Cuándo se puede aplicar en lugar de la multa
El artículo 57.1 establece que, cuando los infractores realicen conductas tipificadas como muy graves, o determinadas conductas graves —las de las letras a), b), c), d) y f) del catálogo de infracciones graves—, se puede aplicar la expulsión en lugar de la sanción de multa, atendiendo al principio de proporcionalidad, mediante un expediente administrativo con resolución motivada que valore los hechos.
La expulsión por condena penal
El artículo 57.2 añade una causa distinta: también constituye causa de expulsión que el extranjero haya sido condenado, dentro o fuera de España, por una conducta dolosa que en nuestro país constituya delito sancionado con pena privativa de libertad superior a un año, salvo que sus antecedentes penales ya hubieran sido cancelados.
Nunca multa y expulsión a la vez
El artículo 57.3 fija una regla clara: en ningún caso pueden imponerse conjuntamente las sanciones de expulsión y de multa. Son sanciones alternativas, no acumulables.
Los efectos de la expulsión
El artículo 57.4 detalla las consecuencias: la expulsión conlleva, en todo caso, la extinción de cualquier autorización para permanecer legalmente en España, y el archivo de cualquier procedimiento pendiente para obtener autorización de residencia o trabajo. No obstante, la propia norma prevé que la expulsión pueda revocarse en los supuestos que se determinen reglamentariamente.
Los colectivos protegidos frente a la expulsión
El artículo 57.5 es, probablemente, la parte más relevante en la práctica: fija un catálogo de personas a las que, salvo excepciones muy concretas, no se les puede imponer la sanción de expulsión.
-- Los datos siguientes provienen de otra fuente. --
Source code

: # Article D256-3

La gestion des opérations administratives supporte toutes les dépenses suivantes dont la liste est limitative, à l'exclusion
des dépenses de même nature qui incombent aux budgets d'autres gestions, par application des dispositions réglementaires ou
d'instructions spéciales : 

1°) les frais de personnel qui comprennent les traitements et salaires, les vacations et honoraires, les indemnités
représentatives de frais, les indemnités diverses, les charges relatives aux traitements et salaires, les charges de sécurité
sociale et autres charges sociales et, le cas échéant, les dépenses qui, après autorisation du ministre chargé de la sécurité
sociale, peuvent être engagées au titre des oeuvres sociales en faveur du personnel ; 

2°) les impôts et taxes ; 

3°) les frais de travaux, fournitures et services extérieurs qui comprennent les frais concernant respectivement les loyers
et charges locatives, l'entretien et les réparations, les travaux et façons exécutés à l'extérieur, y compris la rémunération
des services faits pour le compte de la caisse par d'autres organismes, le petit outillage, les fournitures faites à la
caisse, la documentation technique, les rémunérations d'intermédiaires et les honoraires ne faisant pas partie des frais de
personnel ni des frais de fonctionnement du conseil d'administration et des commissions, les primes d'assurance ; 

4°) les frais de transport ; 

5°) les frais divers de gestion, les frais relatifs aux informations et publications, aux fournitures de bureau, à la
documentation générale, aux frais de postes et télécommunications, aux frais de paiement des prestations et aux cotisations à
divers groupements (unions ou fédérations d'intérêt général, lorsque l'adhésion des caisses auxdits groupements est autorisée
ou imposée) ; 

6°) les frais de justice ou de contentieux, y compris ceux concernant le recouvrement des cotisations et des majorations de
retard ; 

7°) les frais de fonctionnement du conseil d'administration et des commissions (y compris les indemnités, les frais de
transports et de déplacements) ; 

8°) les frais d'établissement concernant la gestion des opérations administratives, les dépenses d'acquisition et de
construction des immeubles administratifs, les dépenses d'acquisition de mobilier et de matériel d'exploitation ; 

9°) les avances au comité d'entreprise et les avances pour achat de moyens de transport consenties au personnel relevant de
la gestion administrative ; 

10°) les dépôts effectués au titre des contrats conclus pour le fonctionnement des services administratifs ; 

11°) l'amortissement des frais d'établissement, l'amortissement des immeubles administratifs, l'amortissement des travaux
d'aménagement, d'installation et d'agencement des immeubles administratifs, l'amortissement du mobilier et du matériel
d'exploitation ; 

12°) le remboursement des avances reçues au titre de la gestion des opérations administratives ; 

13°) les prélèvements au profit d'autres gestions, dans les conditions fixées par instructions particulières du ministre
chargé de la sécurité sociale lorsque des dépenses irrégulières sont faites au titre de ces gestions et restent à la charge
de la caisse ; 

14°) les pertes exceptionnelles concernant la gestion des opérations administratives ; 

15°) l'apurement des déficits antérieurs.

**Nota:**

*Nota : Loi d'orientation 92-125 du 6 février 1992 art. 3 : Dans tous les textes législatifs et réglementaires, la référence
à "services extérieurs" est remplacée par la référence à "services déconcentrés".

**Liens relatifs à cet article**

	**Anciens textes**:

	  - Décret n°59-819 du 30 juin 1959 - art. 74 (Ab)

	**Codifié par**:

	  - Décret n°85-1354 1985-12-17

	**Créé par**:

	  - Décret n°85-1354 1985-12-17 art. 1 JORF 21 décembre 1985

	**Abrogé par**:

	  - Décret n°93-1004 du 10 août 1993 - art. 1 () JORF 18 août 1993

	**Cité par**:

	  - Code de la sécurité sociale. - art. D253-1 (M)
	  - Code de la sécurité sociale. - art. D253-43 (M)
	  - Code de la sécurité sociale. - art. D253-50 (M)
Están protegidos los nacidos en España que hayan residido legalmente en los últimos cinco años; los residentes de larga duración, respecto de los cuales debe valorarse su tiempo de residencia, sus vínculos, edad y las consecuencias para él y su familia antes de decidir la expulsión; quienes hubieran sido españoles de origen y perdieron esa nacionalidad; y quienes perciban una prestación por incapacidad permanente derivada de accidente de trabajo o enfermedad profesional en España, una prestación contributiva por desempleo, o una prestación asistencial pública destinada a su inserción social o laboral.
La protección se extiende a la familia
El propio artículo 57.5 extiende esta protección al cónyuge de la persona protegida, si ha residido legalmente en España más de dos años, y a sus ascendientes e hijos menores, o mayores con discapacidad a su cargo que no puedan valerse por sí mismos por su estado de salud.
Las dos excepciones que rompen esta protección
Esta protección no es absoluta: la propia norma exceptúa dos supuestos en los que sí se puede expulsar a estas personas protegidas: cuando la infracción cometida sea la participación en actividades contrarias a la seguridad exterior del Estado, o cuando exista reincidencia, en el plazo de un año, en una infracción de la misma naturaleza sancionable con expulsión.
Esta guía es una explicación divulgativa de BOE Fácil, no asesoramiento jurídico. Para el texto oficial completo, consulta el artículo 57 de la Ley Orgánica de Extranjería.